### [WHAT THE TASK ASKS]
Say how many lines of the listing below include the word "skills", with no other output.

### [THE RECORDS]
☆ ☆ ☆ ☆

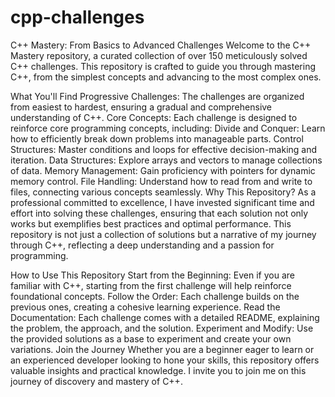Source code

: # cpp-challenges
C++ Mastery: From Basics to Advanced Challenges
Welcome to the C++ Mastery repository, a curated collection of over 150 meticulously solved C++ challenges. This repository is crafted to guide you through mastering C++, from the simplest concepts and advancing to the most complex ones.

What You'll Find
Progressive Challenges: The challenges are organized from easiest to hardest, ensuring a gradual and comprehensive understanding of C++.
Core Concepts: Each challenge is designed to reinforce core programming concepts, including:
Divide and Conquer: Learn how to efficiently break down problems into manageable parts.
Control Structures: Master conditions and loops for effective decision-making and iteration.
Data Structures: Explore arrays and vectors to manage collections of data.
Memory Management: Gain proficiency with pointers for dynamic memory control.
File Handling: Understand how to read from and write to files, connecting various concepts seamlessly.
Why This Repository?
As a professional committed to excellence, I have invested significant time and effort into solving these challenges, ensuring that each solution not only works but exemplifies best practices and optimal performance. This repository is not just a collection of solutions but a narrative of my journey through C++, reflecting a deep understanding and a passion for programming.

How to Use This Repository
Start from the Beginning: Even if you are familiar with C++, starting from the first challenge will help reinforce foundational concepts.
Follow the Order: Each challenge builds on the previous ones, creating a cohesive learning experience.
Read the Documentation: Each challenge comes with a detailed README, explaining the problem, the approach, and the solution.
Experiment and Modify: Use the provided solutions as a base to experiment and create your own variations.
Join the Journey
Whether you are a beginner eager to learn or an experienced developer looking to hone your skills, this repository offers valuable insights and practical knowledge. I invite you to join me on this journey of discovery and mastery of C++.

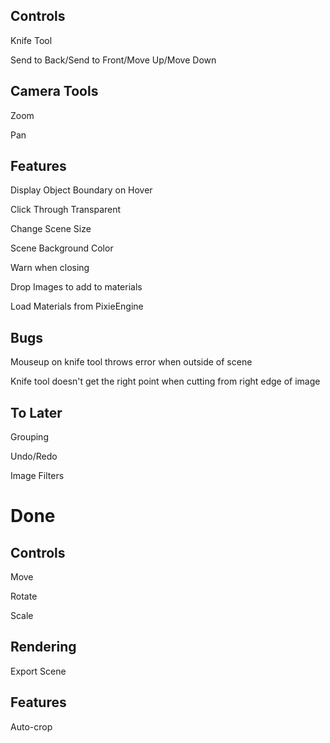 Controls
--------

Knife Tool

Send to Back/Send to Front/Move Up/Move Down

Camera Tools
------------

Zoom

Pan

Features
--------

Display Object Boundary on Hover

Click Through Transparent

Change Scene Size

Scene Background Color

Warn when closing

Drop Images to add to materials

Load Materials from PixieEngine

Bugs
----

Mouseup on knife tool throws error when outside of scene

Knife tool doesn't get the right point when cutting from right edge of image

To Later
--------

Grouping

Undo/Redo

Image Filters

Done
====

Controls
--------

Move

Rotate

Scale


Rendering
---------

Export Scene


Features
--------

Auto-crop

☆ ☆ ☆ ☆

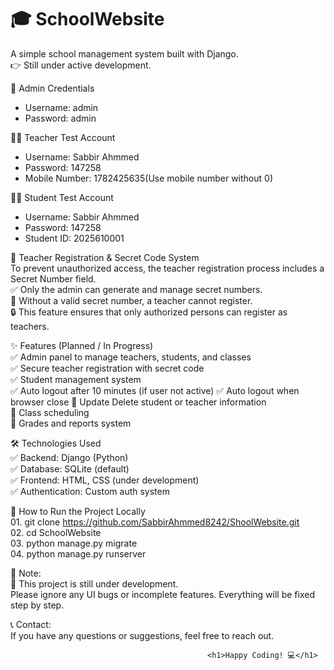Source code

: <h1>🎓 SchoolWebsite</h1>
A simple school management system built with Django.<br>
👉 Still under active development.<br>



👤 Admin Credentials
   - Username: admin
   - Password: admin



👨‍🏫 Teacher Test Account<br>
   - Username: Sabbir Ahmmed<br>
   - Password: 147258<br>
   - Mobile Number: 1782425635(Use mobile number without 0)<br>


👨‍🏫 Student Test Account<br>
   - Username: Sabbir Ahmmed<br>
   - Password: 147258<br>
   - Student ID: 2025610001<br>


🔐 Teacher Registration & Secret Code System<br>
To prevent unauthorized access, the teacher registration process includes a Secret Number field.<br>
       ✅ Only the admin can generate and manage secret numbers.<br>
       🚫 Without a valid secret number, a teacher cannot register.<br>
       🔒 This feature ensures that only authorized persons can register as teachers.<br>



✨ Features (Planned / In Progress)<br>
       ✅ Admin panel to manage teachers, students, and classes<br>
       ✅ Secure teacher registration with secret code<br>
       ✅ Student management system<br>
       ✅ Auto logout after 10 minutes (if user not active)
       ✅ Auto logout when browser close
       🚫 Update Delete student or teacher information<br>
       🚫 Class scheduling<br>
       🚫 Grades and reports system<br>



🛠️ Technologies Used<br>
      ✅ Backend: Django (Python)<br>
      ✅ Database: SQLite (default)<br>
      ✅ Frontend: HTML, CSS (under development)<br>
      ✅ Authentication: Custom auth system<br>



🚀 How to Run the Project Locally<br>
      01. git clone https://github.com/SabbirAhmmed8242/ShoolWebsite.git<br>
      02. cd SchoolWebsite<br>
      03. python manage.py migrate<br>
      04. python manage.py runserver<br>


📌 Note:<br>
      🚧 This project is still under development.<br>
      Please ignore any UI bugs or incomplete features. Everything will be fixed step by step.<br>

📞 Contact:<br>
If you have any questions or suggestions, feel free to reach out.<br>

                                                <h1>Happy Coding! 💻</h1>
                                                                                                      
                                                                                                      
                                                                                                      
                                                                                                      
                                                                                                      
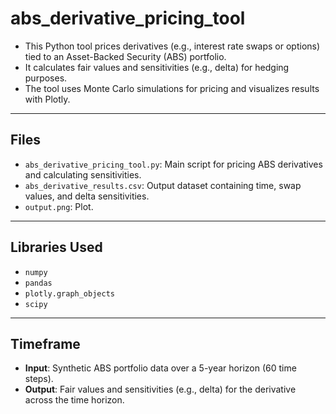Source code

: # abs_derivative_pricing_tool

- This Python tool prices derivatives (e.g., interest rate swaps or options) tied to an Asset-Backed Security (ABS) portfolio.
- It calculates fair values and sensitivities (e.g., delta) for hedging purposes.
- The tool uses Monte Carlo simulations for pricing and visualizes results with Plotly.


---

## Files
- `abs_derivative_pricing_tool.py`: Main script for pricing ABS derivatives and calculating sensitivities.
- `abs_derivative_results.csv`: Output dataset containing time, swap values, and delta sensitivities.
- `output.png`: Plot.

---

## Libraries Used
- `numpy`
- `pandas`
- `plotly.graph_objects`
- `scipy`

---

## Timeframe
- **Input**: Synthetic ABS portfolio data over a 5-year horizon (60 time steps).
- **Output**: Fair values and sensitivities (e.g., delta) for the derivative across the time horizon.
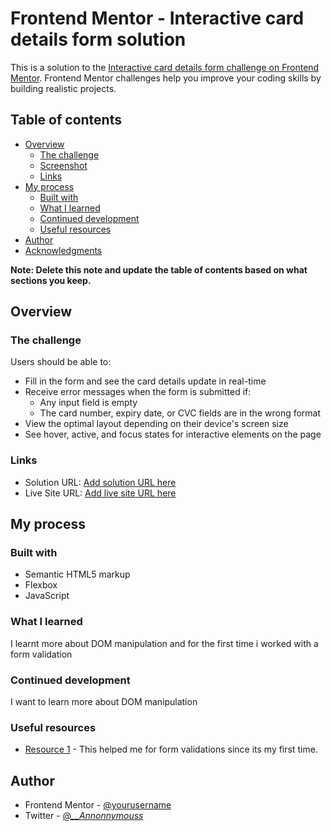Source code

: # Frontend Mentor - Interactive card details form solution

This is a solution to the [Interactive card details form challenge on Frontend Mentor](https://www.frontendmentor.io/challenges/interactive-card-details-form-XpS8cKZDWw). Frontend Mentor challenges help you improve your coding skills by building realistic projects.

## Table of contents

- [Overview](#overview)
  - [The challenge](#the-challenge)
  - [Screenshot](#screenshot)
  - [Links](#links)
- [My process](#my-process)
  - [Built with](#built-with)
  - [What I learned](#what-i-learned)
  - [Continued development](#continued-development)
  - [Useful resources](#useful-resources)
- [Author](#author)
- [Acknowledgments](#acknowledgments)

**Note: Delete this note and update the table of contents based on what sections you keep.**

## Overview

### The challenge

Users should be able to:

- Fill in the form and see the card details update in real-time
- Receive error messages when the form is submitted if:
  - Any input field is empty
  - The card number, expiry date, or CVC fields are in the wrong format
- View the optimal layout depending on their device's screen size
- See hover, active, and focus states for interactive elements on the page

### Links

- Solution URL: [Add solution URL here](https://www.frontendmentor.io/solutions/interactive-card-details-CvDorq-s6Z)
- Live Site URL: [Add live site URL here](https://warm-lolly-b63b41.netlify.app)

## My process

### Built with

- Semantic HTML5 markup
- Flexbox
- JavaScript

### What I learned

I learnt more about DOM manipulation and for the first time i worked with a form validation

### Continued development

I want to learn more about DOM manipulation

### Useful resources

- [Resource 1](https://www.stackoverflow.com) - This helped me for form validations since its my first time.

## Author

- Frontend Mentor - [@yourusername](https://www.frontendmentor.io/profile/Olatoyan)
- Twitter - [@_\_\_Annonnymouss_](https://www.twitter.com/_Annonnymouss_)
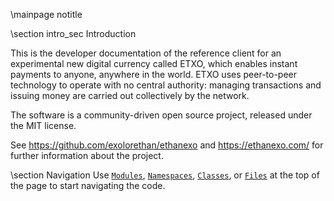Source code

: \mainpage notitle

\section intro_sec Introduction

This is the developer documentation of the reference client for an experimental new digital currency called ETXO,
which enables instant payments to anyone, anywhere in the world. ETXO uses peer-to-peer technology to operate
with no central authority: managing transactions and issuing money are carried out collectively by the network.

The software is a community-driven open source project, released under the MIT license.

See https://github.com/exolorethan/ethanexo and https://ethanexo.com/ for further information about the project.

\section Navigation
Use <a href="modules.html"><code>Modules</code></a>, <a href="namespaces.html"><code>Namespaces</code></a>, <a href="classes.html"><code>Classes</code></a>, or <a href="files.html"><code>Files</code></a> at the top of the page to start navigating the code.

☆ ☆ ☆ ☆

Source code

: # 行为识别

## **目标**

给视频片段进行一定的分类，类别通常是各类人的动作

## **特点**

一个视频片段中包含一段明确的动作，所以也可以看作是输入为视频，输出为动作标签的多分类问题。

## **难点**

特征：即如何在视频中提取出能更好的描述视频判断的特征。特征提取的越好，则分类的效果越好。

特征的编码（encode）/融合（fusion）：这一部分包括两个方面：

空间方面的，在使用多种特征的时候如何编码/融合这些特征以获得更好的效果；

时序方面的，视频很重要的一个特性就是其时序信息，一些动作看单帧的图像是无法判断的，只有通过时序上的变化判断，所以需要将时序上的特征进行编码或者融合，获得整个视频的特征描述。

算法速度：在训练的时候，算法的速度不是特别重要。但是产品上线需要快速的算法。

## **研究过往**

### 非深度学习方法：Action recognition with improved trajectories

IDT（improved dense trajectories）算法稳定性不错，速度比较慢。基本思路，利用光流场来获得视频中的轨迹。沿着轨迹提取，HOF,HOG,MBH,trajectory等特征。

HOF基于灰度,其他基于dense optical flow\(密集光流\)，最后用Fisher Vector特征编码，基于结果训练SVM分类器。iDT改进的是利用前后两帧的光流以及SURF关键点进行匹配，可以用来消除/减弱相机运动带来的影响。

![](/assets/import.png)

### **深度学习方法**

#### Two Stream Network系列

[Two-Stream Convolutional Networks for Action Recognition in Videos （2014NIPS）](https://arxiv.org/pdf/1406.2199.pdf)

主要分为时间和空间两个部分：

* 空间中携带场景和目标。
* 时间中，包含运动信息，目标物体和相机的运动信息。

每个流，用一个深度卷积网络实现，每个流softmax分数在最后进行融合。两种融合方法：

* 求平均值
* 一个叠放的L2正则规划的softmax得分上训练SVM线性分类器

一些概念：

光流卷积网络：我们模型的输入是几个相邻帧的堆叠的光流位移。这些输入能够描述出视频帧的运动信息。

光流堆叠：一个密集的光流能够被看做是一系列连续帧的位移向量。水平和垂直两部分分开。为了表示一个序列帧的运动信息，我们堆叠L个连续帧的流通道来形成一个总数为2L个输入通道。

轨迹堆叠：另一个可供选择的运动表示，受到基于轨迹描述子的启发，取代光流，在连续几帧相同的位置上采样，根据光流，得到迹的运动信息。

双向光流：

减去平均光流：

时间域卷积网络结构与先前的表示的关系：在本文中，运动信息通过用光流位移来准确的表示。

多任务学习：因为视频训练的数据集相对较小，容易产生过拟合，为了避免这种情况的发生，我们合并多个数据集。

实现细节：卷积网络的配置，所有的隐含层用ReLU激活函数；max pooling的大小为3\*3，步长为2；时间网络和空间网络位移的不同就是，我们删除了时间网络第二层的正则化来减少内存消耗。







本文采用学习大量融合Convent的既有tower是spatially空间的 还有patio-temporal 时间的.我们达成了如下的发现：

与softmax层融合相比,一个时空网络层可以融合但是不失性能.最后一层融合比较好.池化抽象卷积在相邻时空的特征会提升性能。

☆ ☆ ☆ ☆

### [OUTPUT OF THE EXERCISE]
2